穆槿回神,就看到席栾趴在床上,小声抽泣。
穆槿一句安慰的话都说不出。三十五岁的男人了,在外人眼中风华正茂,在家人面前,仍旧是个孩子。面临自己解决不了的问题,也只能用最原始的方式发泄情绪。
如此一想,穆槿又心软,又心疼。
她走到席栾身后,手刚搭到席栾肩头,席栾就自发地靠在她腰上。抱着她的腰,蹭了蹭。
穆槿摸摸席栾的头发,转头,就看到席爷爷睁开了眼睛。
穆槿大喜,奋力拍着席栾的肩膀,“爷爷醒了。”
席栾惊诧回头,看到睁开眼睛的席爷爷,扑倒床边,使劲摁呼叫铃。
很快,医生冲进病房。
席栾和穆槿配合护士工作,站在病房外,护士拉上窗帘,里面的情况,两人完全看不到。
穆槿握住席栾的手,“爷爷既然已经醒了,应该脱离危险期了。”
席栾说:“刚才我一直在想,这么多年了。我真的很任性。一直挥霍爷爷对我的好。爷爷都八十多岁了。我没能让他老人家颐养天年,还一直惹他生气,担心,出了事还得他老人家給我善后。这次婚礼也是如此……”

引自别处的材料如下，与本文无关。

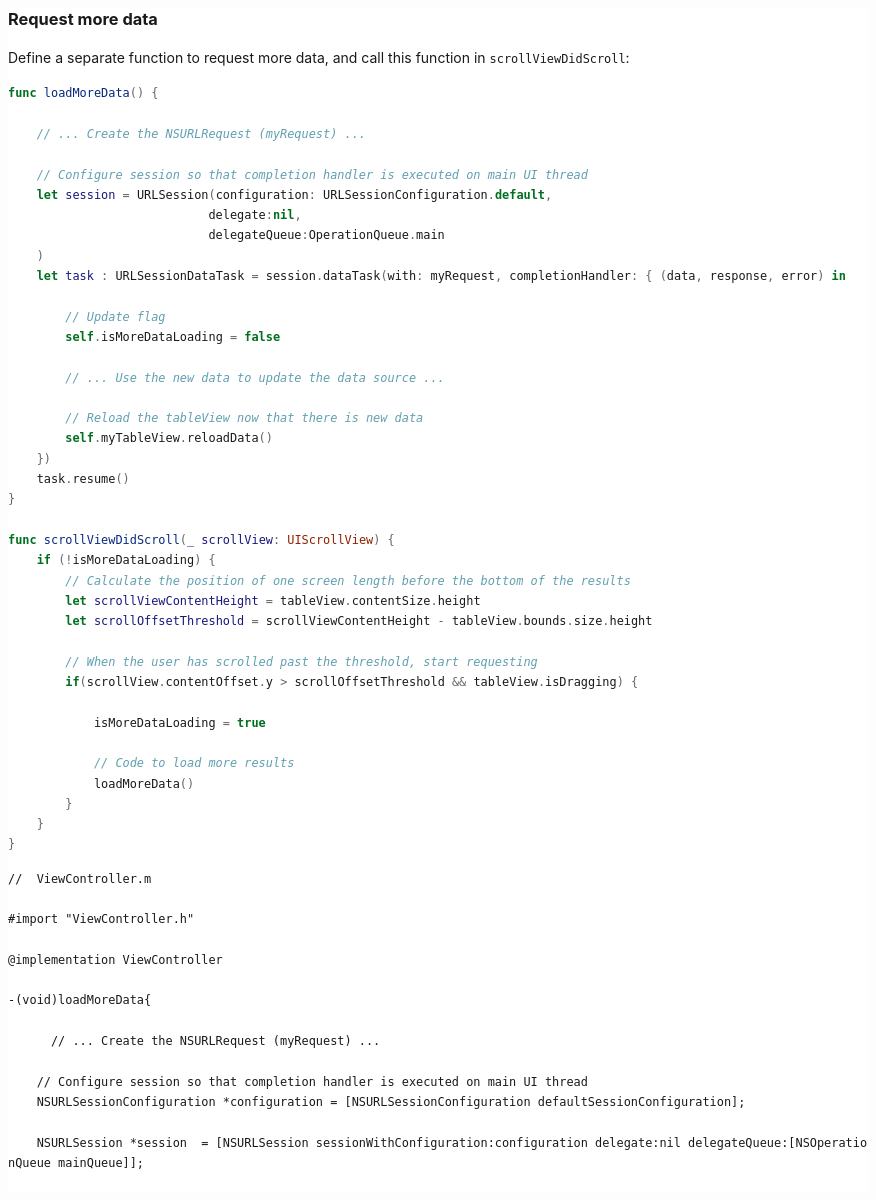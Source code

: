 ### Request more data

Define a separate function to request more data, and call this function in `scrollViewDidScroll`:

```swift
func loadMoreData() {

    // ... Create the NSURLRequest (myRequest) ...

    // Configure session so that completion handler is executed on main UI thread
    let session = URLSession(configuration: URLSessionConfiguration.default,
                            delegate:nil,
                            delegateQueue:OperationQueue.main
    )
    let task : URLSessionDataTask = session.dataTask(with: myRequest, completionHandler: { (data, response, error) in
    
        // Update flag
        self.isMoreDataLoading = false

        // ... Use the new data to update the data source ...
			
        // Reload the tableView now that there is new data
        self.myTableView.reloadData()
    })
    task.resume()
}

func scrollViewDidScroll(_ scrollView: UIScrollView) {
    if (!isMoreDataLoading) {
        // Calculate the position of one screen length before the bottom of the results
        let scrollViewContentHeight = tableView.contentSize.height
        let scrollOffsetThreshold = scrollViewContentHeight - tableView.bounds.size.height
		
        // When the user has scrolled past the threshold, start requesting
        if(scrollView.contentOffset.y > scrollOffsetThreshold && tableView.isDragging) {
	
            isMoreDataLoading = true
			
            // Code to load more results
            loadMoreData()
        }
    }
}
```

```objc
//  ViewController.m

#import "ViewController.h"

@implementation ViewController

-(void)loadMoreData{
    
      // ... Create the NSURLRequest (myRequest) ...
    
    // Configure session so that completion handler is executed on main UI thread
    NSURLSessionConfiguration *configuration = [NSURLSessionConfiguration defaultSessionConfiguration];
    
    NSURLSession *session  = [NSURLSession sessionWithConfiguration:configuration delegate:nil delegateQueue:[NSOperationQueue mainQueue]];
   
```

[tableviewprogrammingguide]: https://developer.apple.com/library/ios/documentation/UserExperience/Conceptual/TableView_iPhone/AboutTableViewsiPhone/AboutTableViewsiPhone.html#//apple_ref/doc/uid/TP40007451-CH1-SW1
[uitableview]: https://developer.apple.com/library/ios/documentation/UIKit/Reference/UITableView_Class/index.html
[delegatepattern]: http://en.wikipedia.org/wiki/Delegation_pattern
[datasource]: https://developer.apple.com/library/ios/documentation/UIKit/Reference/UITableView_Class/index.html#//apple_ref/occ/instp/UITableView/dataSource
[uitableviewdatasource]: https://developer.apple.com/library/ios/documentation/UIKit/Reference/UITableViewDataSource_Protocol/index.html
[uitableviewcell]: https://developer.apple.com/library/ios/documentation/UIKit/Reference/UITableViewCell_Class/
[delegate]: https://developer.apple.com/library/ios/documentation/UIKit/Reference/UITableView_Class/index.html#//apple_ref/occ/instp/UITableView/delegate
[uitableviewdelegate]: https://developer.apple.com/library/ios/documentation/UIKit/Reference/UITableViewDelegate_Protocol/index.html
[numberofsections]: https://developer.apple.com/library/ios/documentation/UIKit/Reference/UITableViewDataSource_Protocol/index.html#//apple_ref/occ/intfm/UITableViewDataSource/numberOfSectionsInTableView:
[numberofrowsinsection]: https://developer.apple.com/library/ios/documentation/UIKit/Reference/UITableViewDataSource_Protocol/index.html#//apple_ref/occ/intfm/UITableViewDataSource/tableView:numberOfRowsInSection:
[nsindexpath]: https://developer.apple.com/library/ios/documentation/Cocoa/Reference/Foundation/Classes/NSIndexPath_Class/index.html
[cellforrowatindexpath]: https://developer.apple.com/library/ios/documentation/UIKit/Reference/UITableViewDataSource_Protocol/index.html#//apple_ref/occ/intfm/UITableViewDataSource/tableView:cellForRowAtIndexPath:
[register]: https://developer.apple.com/library/ios/documentation/UIKit/Reference/UITableView_Class/index.html#//apple_ref/occ/instm/UITableView/registerClass:forCellReuseIdentifier:
[dequeuecell]: https://developer.apple.com/library/ios/documentation/UIKit/Reference/UITableView_Class/index.html#//apple_ref/occ/instm/UITableView/dequeueReusableCellWithIdentifier:forIndexPath:
[cellstyle]: http://stackoverflow.com/questions/13174972/setting-style-of-uitableviewcell-when-using-ios-6-uitableview-dequeuereusablecel
[defaultcellstyles]: https://developer.apple.com/library/ios/documentation/UserExperience/Conceptual/TableView_iPhone/TableViewStyles/TableViewCharacteristics.html#//apple_ref/doc/uid/TP40007451-CH3-SW14
[nib]: https://developer.apple.com/library/mac/documentation/General/Conceptual/DevPedia-CocoaCore/NibFile.html
[uinib]: https://developer.apple.com/library/prerelease/ios/documentation/UIKit/Reference/UINib_Ref/index.html
[initwithstyle]: https://developer.apple.com/library/ios/documentation/UIKit/Reference/UITableViewCell_Class/#//apple_ref/occ/instm/UITableViewCell/initWithStyle:reuseIdentifier:
[drawrect]: https://developer.apple.com/library/ios/documentation/UIKit/Reference/UIView_Class/index.html#//apple_ref/occ/instm/UIView/drawRect:
[rowheight]: https://developer.apple.com/library/ios/documentation/UIKit/Reference/UITableView_Class/index.html#//apple_ref/occ/instp/UITableView/rowHeight
[heightforrow]: https://developer.apple.com/library/ios/documentation/UIKit/Reference/UITableViewDelegate_Protocol/index.html#//apple_ref/occ/intfm/UITableViewDelegate/tableView:heightForRowAtIndexPath:
[estimatedrowheight]: https://developer.apple.com/library/ios/documentation/UIKit/Reference/UITableView_Class/index.html#//apple_ref/occ/instp/UITableView/estimatedRowHeight
[estimatedrowheightforindexpath]: https://developer.apple.com/library/ios/documentation/UIKit/Reference/UITableViewDelegate_Protocol/index.html#//apple_ref/occ/intfm/UITableViewDelegate/tableView:estimatedHeightForRowAtIndexPath:
[layoutsubviews]: https://developer.apple.com/library/ios/documentation/UIKit/Reference/UIView_Class/#//apple_ref/occ/instm/UIView/layoutSubviews
[systemlayoutsize]: https://developer.apple.com/library/ios/documentation/UIKit/Reference/UIView_Class/#//apple_ref/occ/instm/UIView/systemLayoutSizeFittingSize:
[stackoverflowcellheight]: http://stackoverflow.com/a/18746930
[boundingrectwithsize]: https://developer.apple.com/library/ios/documentation/UIKit/Reference/NSString_UIKit_Additions/index.html#//apple_ref/occ/instm/NSString/boundingRectWithSize:options:attributes:context:
[boundingrectwithsizeswift]: http://www.iosmike.com/2014/08/dynamically-resizing-labels-in-swift.html
[accessorytype]: https://developer.apple.com/library/ios/documentation/UIKit/Reference/UITableViewCell_Class/index.html#//apple_ref/occ/instp/UITableViewCell/accessoryType
[accessoryview]: https://developer.apple.com/library/ios/documentation/UIKit/Reference/UITableViewCell_Class/index.html#//apple_ref/occ/instp/UITableViewCell/accessoryView
[accessorytapped]: https://developer.apple.com/library/prerelease/ios/documentation/UIKit/Reference/UITableViewDelegate_Protocol/index.html#//apple_ref/occ/intfm/UITableViewDelegate/tableView:accessoryButtonTappedForRowWithIndexPath:
[headertitle]: https://developer.apple.com/library/ios/documentation/UIKit/Reference/UITableViewDataSource_Protocol/index.html#//apple_ref/occ/intfm/UITableViewDataSource/tableView:titleForHeaderInSection:
[viewforheader]: https://developer.apple.com/library/prerelease/ios/documentation/UIKit/Reference/UITableViewDelegate_Protocol/index.html#//apple_ref/occ/intfm/UITableViewDelegate/tableView:viewForHeaderInSection:
[headerfooterview]: https://developer.apple.com/library/ios/documentation/UIKit/Reference/UITableViewHeaderFooterView_class/index.html
[dequeueheader]: https://developer.apple.com/library/ios/documentation/UIKit/Reference/UITableView_Class/index.html#//apple_ref/occ/instm/UITableView/dequeueReusableHeaderFooterViewWithIdentifier:
[registerheadernib]: https://developer.apple.com/library/ios/documentation/UIKit/Reference/UITableView_Class/index.html#//apple_ref/occ/instm/UITableView/registerNib:forHeaderFooterViewReuseIdentifier:
[registerheaderclass]: https://developer.apple.com/library/ios/documentation/UIKit/Reference/UITableView_Class/index.html#//apple_ref/occ/instm/UITableView/registerClass:forHeaderFooterViewReuseIdentifier:
[heightforheader]: https://developer.apple.com/library/prerelease/ios/documentation/UIKit/Reference/UITableViewDelegate_Protocol/index.html#//apple_ref/occ/intfm/UITableViewDelegate/tableView:heightForHeaderInSection:
[initwithstyle]: https://developer.apple.com/library/ios/documentation/UIKit/Reference/UITableView_Class/index.html#//apple_ref/occ/instm/UITableView/initWithFrame:style:
[didselectrow]: https://developer.apple.com/library/ios/documentation/UIKit/Reference/UITableViewDelegate_Protocol/index.html#//apple_ref/occ/intfm/UITableViewDelegate/tableView:didSelectRowAtIndexPath:
[selectionuiguidelines]: https://developer.apple.com/library/ios/documentation/UserExperience/Conceptual/TableView_iPhone/ManageSelections/ManageSelections.html#//apple_ref/doc/uid/TP40007451-CH9-SW10
[setselected]: https://developer.apple.com/library/ios/documentation/UIKit/Reference/UITableViewCell_Class/#//apple_ref/occ/instm/UITableViewCell/setSelected:animated:
[allowsselection]: https://developer.apple.com/library/ios/documentation/UIKit/Reference/UITableView_Class/index.html#//apple_ref/occ/instp/UITableView/allowsSelection
[cellselectionstyle]: https://developer.apple.com/library/ios/documentation/UIKit/Reference/UITableViewCell_Class/#//apple_ref/occ/instp/UITableViewCell/selectionStyle
[selectedbackgroundview]: https://developer.apple.com/library/ios/documentation/UIKit/Reference/UITableViewCell_Class/#//apple_ref/occ/instp/UITableViewCell/selectedBackgroundView
[uirefreshcontrol]: https://developer.apple.com/library/ios/documentation/UIKit/Reference/UIRefreshControl_class/index.html
[customRefreshControl]: http://www.jackrabbitmobile.com/design/ios-custom-pull-to-refresh-control/
[svpulltorefreshlink]: https://github.com/samvermette/SVPullToRefresh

穆槿抱住席栾,拍着他后背安慰他,“没事的。爷爷不会怪你。在爷爷心中,你一直都是小孩子。爷爷很乐意保护你的。你这样自责,爷爷也会难过。待会儿进病房,不要愁眉苦脸的。爷爷看了会担心自己的身体。”
席栾定定地看着她,半晌点头,“我都听你的。”
穆槿心情很忧伤,此时有种想笑的心情,便牵了牵嘴角,“因为我说的话,总是对的。”
大概十五分钟后,护士拉开窗帘,请席栾穆槿进去。
护士给席爷爷输液,医生填写病例。见到两人,医生把病例塞到床尾,对两人说:病人情况很稳定。
医生护士离开后,席爷爷动了动肩膀,却因为手背扎着针,没有坐起来。
穆槿和席栾赶紧坐在床边,苦笑着埋怨席爷爷,“爷爷,你还在输液呢。不能乱动。”
席爷爷叹息一声,“还是撑不下去呀。我还以为能坚持到你们结婚呢。”
席栾垂下眼睑,没有说话。穆槿很清楚,席栾没说话,一是无话可说,二是心情十分不好,不想说话。
穆槿笑道:“爷爷别乱想,你肯定能坚持到我们结婚的。刚才医生说了,你身体很好呢。”
席爷爷摇头,“我给你们准备婚礼时,就觉得身体大不如从前。到底老了。我本想着替你们做好婚礼策划。看来中看不中用喽。婚礼策划,爷爷帮不上忙了。”